Militantes, anunciantes, meliantes, nada como antes

Parejas I, Renata Pedrosa
Não sou grande fã de Twitter e do Instagram, como se pode deduzir por minha faixa etária, mas comecei a acompanhar com prazer o #desmonetiza
Essa campanha específica do “Sleeping Giants”, rede mundial de ciberativistas iniciada nos Estados Unidos em 2016, dedica-se a contatar os anunciantes da emissora de extrema direita, apontando os casos em que comentaristas xingaram, mentiram, esbravejaram e alimentaram a estupidez nacional. Enganações sobre a vacina, lorotas sobre urnas eletrônicas e elogios ao golpismo militar são reproduzidos em vídeos curtos, e grandes empresas que patrocinaram essa indústria de fake news são contatadas.
Para minha surpresa, essas empresas respondem ao #desmonetiza, pedindo desculpas ou prometendo revisões de sua política de marketing. Eis uma mensagem recente da Texaco Lubrificantes:
Agradecemos pelo aviso, pessoal! Já pausamos os anúncios em questão e nosso time irá revisar toda a estratégia para garantir que os veículos que transmitem nossa mensagem estejam alinhados com nossos valores. Reforçamos que não apoiamos qualquer discurso de ódio ou disseminação de fake news e prezamos sempre pela verdade e por informações de qualidade.
Será bom demais para ser verdade? Ou, talvez, sinal de que tudo inspire preocupações sem fim? Quando os “valores da Texaco” são garantia para barrar a violência bolsonarista, é de observar o grau de incivilização a que chegamos.
Além disso, assusta a quantidade de anunciantes com que contou a Jovem Pan durante esse tempo todo. Os “Sleeping Giants” atingiram a marca de duzentas empresas com mensagens como as que reproduzi. É boa notícia, mas foi má notícia enquanto a festa durou.
Nauru, Renata Pedrosa
Nada impede que bolsonaristas, sem dúvida melhores do que a esquerda no uso das redes sociais, comecem a fazer o mesmo. Não digo que se mobilizem contra emissoras de rádio e TV com conteúdo de esquerda — porque não conheço nenhuma; mas, na cabeça deles, se a Globo noticia algo contra Bolsonaro já é sinal de comunismo.
É o caso de perguntar quais os limites, portanto, para esse tipo de ação. A Jovem Pan entrou na Justiça para impedir a campanha dos “Sleeping Giants”. Alegou tratar-se de um “ataque à liberdade de expressão”. O caso não cola, porque com esse tipo de argumento a Jovem Pan termina negando outra liberdade, mais sagrada talvez, que é a do anunciante pagar por anúncios onde bem entende.

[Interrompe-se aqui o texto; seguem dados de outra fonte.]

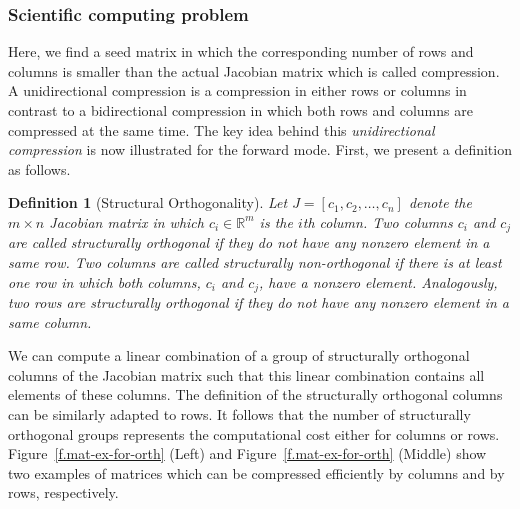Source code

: \documentclass[12pt, twoside,a4paper,toc=bibliography]{scrbook}
\newtheorem{definition}{Definition}
\newcommand{\figref}[1]{Figure~\protect\ref{#1}}
\newcommand{\setR}{\ensuremath{\mathbb{R}}}
\begin{document}
\subsubsection{Scientific computing problem}
\label{ss.problem.full}
Here, we find a seed matrix in which
the corresponding number of rows and columns is smaller than the actual Jacobian matrix which is called compression.
A unidirectional compression is a compression in either rows or columns in contrast to
a bidirectional compression in which both rows and columns are compressed at the same time.
The key idea behind this \emph{unidirectional compression} is now illustrated for the
forward mode. First, we present a definition as follows.
\begin{definition}[Structural Orthogonality]
\label{d:struct_orth}
Let $J=[c_1, c_2, \dots, c_n]$ denote the $m\times n$ Jacobian matrix
in which $c_i \in \setR^m$ is the $i$th
column. Two columns $c_i$ and $c_j$ are
called \emph{structurally orthogonal} if they do not have any nonzero element in a same
row. Two columns are called \emph{structurally non-orthogonal} if there is at least one
row in which both columns, $c_i$ and $c_j$, have a nonzero element.
Analogously, two rows are
\emph{structurally orthogonal} if they do not have any nonzero element in a same column.
\end{definition}
We can compute a linear combination of a group of structurally orthogonal columns of the Jacobian matrix
such that this linear combination contains all elements of these columns.
The definition of the structurally orthogonal columns can be similarly adapted to rows.
It follows that the number of structurally orthogonal groups
represents the computational cost either for columns or rows.
\figref{f.mat-ex-for-orth} (Left) and \figref{f.mat-ex-for-orth} (Middle) show two examples
of matrices which can be compressed efficiently by columns and by rows, respectively.
\end{document}
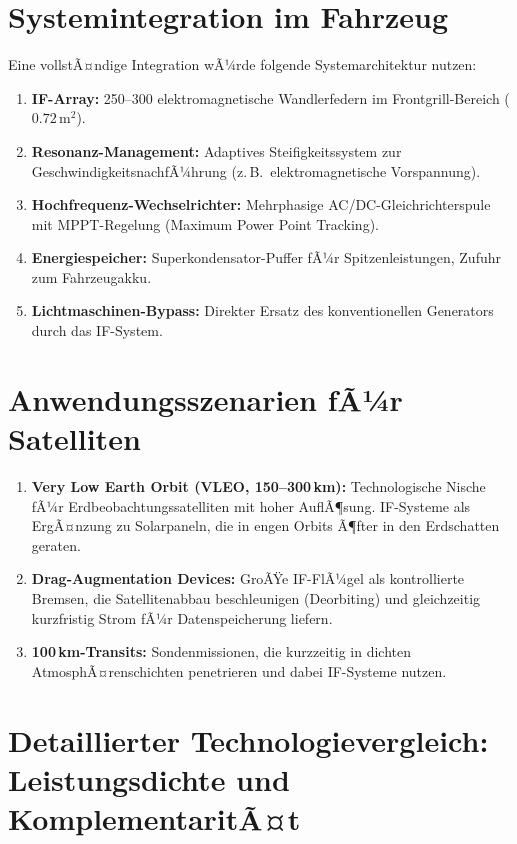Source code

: ﻿\documentclass[12pt, a4paper]{report}
\theoremstyle{definition}
\theoremstyle{remark}
\begin{document}
\section{Systemintegration im Fahrzeug}

Eine vollstÃ¤ndige Integration wÃ¼rde folgende Systemarchitektur nutzen:

\begin{enumerate}[leftmargin=2em]
  \item \textbf{IF-Array:} 250--300 elektromagnetische Wandlerfedern im
        Frontgrill-Bereich ($0.72\,\text{m}^2$).
  \item \textbf{Resonanz-Management:} Adaptives Steifigkeitssystem zur
        GeschwindigkeitsnachfÃ¼hrung (z.\,B.\ elektromagnetische Vorspannung).
  \item \textbf{Hochfrequenz-Wechselrichter:} Mehrphasige AC/DC-Gleichrichterspule
        mit MPPT-Regelung (Maximum Power Point Tracking).
  \item \textbf{Energiespeicher:} Superkondensator-Puffer fÃ¼r Spitzenleistungen,
        Zufuhr zum Fahrzeugakku.
  \item \textbf{Lichtmaschinen-Bypass:} Direkter Ersatz des konventionellen
        Generators durch das IF-System.
\end{enumerate}

\section{Anwendungsszenarien fÃ¼r Satelliten}

\begin{enumerate}[leftmargin=2em]
  \item \textbf{Very Low Earth Orbit (VLEO, 150--300\,km):} Technologische
        Nische fÃ¼r Erdbeo\-bachtungs\-satelliten mit hoher AuflÃ¶sung. IF-Systeme
        als ErgÃ¤nzung zu Solarpaneln, die in engen Orbits Ã¶fter in den
        Erdschatten geraten.
  \item \textbf{Drag-Augmentation Devices:} GroÃŸe IF-FlÃ¼gel als kontrollierte
        Bremsen, die Satellitenabbau beschleunigen (Deorbiting) und gleichzeitig
        kurzfristig Strom fÃ¼r Datenspeicherung liefern.
  \item \textbf{100\,km-Transits:} Sondenmissionen, die kurzzeitig in dichten
        AtmosphÃ¤renschichten penetrieren und dabei IF-Systeme nutzen.
\end{enumerate}

\section{Detaillierter Technologievergleich: Leistungsdichte und KomplementaritÃ¤t}
\label{sec:vergleich_leistungsdichte}
\end{document}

Mas foi uma decisão liminar, do Tribunal de Justiça de São Paulo. E é claro que, para contestar uma ação da Jovem Pan, qualquer rede de militância democrática precisa de advogados também. Diversos advogados se dispõem, sem dúvida, a fazer esse trabalho sem cobrar. Mas até onde, até quando, e a que custo?
Mais uma vez, vejo que o velho caminho da “mobilização cidadã”, que tantas esperanças me trazia quando a internet estava começando, é mais complicado e tortuoso do que eu pensava.
O Supremo Tribunal Federal, e mais especificamente o ministro Alexandre de Moraes, foram decisivos para barrar a ação bolsonarista do 8 de janeiro. Manifestações de massa contra aquele bando seriam suficientes? Acho que, nessa hora, o que vale é polícia e cadeia.
A vida toda ouvi falar de garimpo ilegal e invasões da terra yanomami. Notícias e mobilizações apareciam na internet; as pessoas clicavam seus “likes” no Facebook. Não fosse o presidente Lula ter ido pessoalmente ao local do conflito, o caso dificilmente teria tido as dimensões de escândalo internacional que adquiriu. Claro, era um escândalo, e era um assunto de interesse internacional.
Mas o peso dos poderes instituídos, pelo menos do Executivo e do Judiciário, foi decisivo para convencer este comentarista, de herança meio gramsciana e meio libertária, de que a “sociedade civil” resolve menos do que parecia.

Parejas II, Renata Pedrosa
Era tudo muito bonito quando se imaginava uma “sociedade civil” democrática, progressista, com simpatia pelos direitos humanos e pela igualdade social. Era a nossa sociedade civil de 1975, 1980, que se apresentava como um contrapeso ao Estado.
Vou ficando mais “estatista”, neste sentido; vejo-me pedindo a “mão pesada” da justiça, torcendo por mais cadeia e pela proibição de conteúdos nocivos na internet. Confio menos no livre “debate de ideias” — que tipo de debate, e que tipo de ideias, posso ter se confrontado com o berreiro da extrema direita?
Não é que estou ficando menos democrático e menos bonzinho. É que princípios gerais, com o tempo, são contestados pela experiência, raras vezes boa, da realidade.
E que venham mais desmonetizações para ajudar.
Outro passo, a ser dado em breve, merece ser lembrado aqui. É o da “monetização”. A Revista Rosa, por exemplo, bem que está precisando.